Un ensemble d’archi perfetto. Ricostruito, anche nei numeri, come i complessi d’archi che si esibivano tra Sei e Settecento. Diretto, come usavansi ai tempi, dal primo violino: Fabrizio von Arx, contestualmente esecutore e ideatore, in qualità di  direttore Artistico di Fondazione Casa Stradivari, di questo evento dal forte sapore storico e , perché no, rievocativo. 

Il punto forte, ed esteticamente bello, è stato nel dimostrare come la musica barocca di Bach, Vivaldi e Corelli, trovi una sua completezza espressiva e tecnica anche in un gruppo che non usa strumenti antichi. O altre spigolature di natura filologica. Ma che, al contrario, fa vivere comunque il messaggio musicale sia nella sua parte più espressiva, sia in quella più tecnica e di forma. Si direbbe non importa l’accordatura più bassa, o la gestione dell’arco, o ancora la ricostruzione degli abbellimenti strumentali, quanto, invece, la passione, l’ardore il gusto della riproposizione della partitura barocca. Del resto, è ben noto come il sunto finale della filologia musicale sia quello di dimostrare, paradossalmente, che non può esistere una filologia fine a sé stessa: ma c’è alla fine solo la musica.  

Bene dunque i due pezzi di Antonio Vivaldi L’andante dal notissimo Concerto in si minore per quattro violini, archi e basso continuo e l’altrettanto famoso Concerto in la minore per due violini, archi e basso continuo. Ottima la amalgama sonora dell’ensemble. Anche laddove lo stacco del tempo era veramente straripante. Di particolare interesse la Sonata in re minore op. 5 n.12 conosciuta come La follia di Arcangelo Corelli (per altro brano della colonna sonora del film Stradivari, la concomitanza del caso). Ottima la partecipazione al dolente tema della danza spagnola da parte di Von Arx con un pregevolissimo accompagnamento al cembalo. Originalissimo l’accostamento di brani per violino solo e violoncello solo di Ernest Bloch e di Johann Sebastian Bach (tratti da Partite e dalle Suite). Prova di accostamento dell’evoluzione del linguaggio violinistico per strumento solo. Dolce e sicuramente sorprendente l’Andante doloroso dal Concerto in do maggiore nello stile di Antonio Vivaldi per violino e orchestra di Fritz Kreisler. Autore che ha una particolare predilezione per lo stile antico, contaminato dalle moderne soluzioni armoniche.  Conclusione affidata al monumentale concerto bachiano in Re minore per due violini, archi e basso continuo BWV 1043. Esecuzione brillante con Von Arx e Zosi che hanno regalato un bellissimo dialogo violinistico, fatto di vibrante passione. 

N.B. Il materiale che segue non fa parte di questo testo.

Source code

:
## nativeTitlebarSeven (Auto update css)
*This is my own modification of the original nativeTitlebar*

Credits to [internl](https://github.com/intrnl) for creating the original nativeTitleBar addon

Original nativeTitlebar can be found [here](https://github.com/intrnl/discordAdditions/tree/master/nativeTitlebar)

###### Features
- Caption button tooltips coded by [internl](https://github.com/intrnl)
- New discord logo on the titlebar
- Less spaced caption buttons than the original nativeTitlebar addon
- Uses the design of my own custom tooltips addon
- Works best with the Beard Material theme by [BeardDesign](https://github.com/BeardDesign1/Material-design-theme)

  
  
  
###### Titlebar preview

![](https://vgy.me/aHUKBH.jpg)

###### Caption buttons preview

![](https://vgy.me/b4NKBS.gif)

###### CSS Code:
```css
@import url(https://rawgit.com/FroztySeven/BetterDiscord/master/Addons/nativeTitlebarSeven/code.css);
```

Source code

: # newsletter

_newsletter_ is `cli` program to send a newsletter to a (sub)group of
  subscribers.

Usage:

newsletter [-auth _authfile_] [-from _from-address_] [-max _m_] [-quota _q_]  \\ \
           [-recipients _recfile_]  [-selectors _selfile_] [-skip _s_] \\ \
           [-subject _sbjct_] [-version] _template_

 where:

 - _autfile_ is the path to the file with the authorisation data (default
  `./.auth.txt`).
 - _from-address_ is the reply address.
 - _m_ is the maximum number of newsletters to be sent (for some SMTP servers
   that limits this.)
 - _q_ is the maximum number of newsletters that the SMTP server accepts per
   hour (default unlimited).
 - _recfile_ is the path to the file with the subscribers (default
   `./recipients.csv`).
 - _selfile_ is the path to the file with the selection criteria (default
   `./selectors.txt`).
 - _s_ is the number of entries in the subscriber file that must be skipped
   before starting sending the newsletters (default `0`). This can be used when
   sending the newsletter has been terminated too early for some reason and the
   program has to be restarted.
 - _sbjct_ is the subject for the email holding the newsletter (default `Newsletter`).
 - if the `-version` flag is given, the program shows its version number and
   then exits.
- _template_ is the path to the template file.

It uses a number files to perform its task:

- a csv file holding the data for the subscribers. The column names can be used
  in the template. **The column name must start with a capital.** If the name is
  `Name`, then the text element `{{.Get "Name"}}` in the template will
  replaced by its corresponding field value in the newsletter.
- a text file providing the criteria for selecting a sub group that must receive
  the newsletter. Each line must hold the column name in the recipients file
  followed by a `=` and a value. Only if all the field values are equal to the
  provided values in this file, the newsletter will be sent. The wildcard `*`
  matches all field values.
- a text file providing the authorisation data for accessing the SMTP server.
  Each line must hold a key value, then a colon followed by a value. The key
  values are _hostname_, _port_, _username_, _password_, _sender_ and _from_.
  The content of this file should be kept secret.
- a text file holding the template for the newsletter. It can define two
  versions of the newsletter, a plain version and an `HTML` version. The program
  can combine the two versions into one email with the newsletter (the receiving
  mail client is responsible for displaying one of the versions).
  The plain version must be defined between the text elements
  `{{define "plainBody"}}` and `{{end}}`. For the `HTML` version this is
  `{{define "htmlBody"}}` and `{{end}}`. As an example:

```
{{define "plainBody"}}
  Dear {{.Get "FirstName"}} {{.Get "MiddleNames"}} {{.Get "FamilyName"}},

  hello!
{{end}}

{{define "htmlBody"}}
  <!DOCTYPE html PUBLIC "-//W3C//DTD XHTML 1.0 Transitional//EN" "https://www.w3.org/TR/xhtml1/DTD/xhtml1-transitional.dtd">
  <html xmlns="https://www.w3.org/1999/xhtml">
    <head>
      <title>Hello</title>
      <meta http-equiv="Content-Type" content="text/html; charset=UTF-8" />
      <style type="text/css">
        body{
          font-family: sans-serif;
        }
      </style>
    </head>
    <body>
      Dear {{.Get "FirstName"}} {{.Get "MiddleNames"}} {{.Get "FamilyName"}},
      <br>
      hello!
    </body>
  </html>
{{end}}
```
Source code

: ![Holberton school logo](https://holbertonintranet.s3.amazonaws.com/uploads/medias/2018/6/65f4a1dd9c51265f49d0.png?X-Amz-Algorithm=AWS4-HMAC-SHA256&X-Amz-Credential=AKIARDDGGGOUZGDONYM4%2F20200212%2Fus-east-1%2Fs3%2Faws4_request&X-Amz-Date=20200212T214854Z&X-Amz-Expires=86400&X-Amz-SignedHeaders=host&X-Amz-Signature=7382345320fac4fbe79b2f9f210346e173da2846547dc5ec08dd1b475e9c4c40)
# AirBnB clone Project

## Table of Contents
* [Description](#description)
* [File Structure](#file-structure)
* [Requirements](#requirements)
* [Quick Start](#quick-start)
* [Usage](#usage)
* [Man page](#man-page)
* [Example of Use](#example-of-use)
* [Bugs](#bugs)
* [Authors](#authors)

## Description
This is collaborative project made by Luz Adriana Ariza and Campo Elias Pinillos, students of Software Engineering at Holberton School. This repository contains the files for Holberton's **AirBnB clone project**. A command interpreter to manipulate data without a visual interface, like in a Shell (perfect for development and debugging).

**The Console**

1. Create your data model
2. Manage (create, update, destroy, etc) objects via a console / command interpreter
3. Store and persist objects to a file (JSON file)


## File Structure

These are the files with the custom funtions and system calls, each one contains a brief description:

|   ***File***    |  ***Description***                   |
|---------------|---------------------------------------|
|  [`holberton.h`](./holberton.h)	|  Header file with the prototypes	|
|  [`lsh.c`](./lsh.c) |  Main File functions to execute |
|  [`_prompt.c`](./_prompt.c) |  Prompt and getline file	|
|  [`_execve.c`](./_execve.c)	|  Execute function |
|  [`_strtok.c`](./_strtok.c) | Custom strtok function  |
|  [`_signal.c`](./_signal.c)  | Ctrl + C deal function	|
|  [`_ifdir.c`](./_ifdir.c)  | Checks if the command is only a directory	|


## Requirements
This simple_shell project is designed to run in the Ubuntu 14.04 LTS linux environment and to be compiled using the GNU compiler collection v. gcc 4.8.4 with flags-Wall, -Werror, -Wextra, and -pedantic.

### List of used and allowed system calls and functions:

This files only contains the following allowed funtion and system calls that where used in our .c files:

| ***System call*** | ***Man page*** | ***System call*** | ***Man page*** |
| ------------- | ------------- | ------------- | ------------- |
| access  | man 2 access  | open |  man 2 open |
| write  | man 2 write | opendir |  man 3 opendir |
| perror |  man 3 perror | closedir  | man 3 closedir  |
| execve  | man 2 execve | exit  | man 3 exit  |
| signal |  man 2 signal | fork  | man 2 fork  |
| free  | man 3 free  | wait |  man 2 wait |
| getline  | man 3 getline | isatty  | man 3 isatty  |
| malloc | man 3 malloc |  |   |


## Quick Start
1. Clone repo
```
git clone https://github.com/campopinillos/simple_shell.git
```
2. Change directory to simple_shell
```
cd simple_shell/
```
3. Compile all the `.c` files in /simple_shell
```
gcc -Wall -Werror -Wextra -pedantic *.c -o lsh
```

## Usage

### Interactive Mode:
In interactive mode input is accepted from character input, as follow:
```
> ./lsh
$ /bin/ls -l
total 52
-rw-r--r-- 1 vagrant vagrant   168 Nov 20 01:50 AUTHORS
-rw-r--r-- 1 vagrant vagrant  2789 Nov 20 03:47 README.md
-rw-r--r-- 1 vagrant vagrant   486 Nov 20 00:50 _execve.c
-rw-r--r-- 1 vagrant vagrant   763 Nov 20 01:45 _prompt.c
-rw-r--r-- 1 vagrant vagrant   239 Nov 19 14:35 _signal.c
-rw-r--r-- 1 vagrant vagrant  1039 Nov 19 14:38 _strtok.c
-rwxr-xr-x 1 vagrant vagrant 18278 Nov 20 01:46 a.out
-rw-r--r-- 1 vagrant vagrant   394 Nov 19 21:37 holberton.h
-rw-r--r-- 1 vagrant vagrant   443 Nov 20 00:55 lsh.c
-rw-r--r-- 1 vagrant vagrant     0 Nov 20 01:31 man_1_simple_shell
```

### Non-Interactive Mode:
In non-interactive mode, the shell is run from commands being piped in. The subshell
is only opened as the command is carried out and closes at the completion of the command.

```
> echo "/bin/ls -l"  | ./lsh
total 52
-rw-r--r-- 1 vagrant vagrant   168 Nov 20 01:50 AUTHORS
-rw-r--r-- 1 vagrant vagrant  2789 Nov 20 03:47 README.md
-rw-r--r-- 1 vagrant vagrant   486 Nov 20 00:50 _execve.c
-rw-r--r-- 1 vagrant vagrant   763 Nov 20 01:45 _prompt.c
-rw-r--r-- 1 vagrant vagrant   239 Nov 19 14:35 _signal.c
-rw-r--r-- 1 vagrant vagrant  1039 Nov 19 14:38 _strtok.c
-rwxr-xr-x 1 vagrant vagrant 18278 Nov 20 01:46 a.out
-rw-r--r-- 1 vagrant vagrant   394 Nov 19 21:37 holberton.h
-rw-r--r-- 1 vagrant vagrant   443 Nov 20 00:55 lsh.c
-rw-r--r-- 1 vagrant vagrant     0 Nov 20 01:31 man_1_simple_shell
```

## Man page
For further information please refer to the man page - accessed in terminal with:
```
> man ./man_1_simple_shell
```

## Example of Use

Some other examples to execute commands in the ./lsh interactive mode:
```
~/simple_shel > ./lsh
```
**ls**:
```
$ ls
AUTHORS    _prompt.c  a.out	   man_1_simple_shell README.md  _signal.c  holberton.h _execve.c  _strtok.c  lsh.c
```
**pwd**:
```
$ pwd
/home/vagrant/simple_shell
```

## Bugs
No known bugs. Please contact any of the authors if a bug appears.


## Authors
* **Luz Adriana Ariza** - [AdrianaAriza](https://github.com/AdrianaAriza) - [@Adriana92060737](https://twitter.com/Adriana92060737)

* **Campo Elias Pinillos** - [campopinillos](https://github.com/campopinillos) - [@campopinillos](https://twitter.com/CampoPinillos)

Ma c’è un altro tema: non secondario. Un programma dunque calibrato su pezzi che hanno segnato il passaggio formale dal ‘concerto grosso’ e della sonata in stile corelliano a quello puramente ‘solistico’ in stile bachiano e vivaldiano. Non un’inezia. Tutto ciò ha influito sull’aspetto liutario. Sul perfezionamento della forma, della capacità di suono, della ricerca di nuove misure del violino per soddisfare le esigenze della nuova scrittura violinistica nel tardo barocco. E da qui l’incontestabile simbiosi tra liutaio ed esecutore: vera arma vincente della liuteria classica dell’epoca aurea degli Stradivari, dei Bergonzi, dei Guarneri, e assioma che incardina l’attività della Fondazione Casa di Stradivari. 

Un discorso estetico e storico che ha trovato la sua prassi oggettiva nell’utilizzo, da parte dell’ensemble, di strumenti contemporanei realizzati dai liutai partecipanti alla prima e alla seconda edizione del Corso di Alto Perfezionamento di Liuteria di Casa Stradivari. Un passato e un presente che si uniscono idealmente per mostrare che la tradizione è viva e continua a rinnovarsi.

Applausi del pubblico. Applausi nostri soprattutto a Von Arx per aver creato un evento che merita di essere ripetuto per una valorizzazione della biografia stradivariana e per un concetto di liuteria sempre attuale.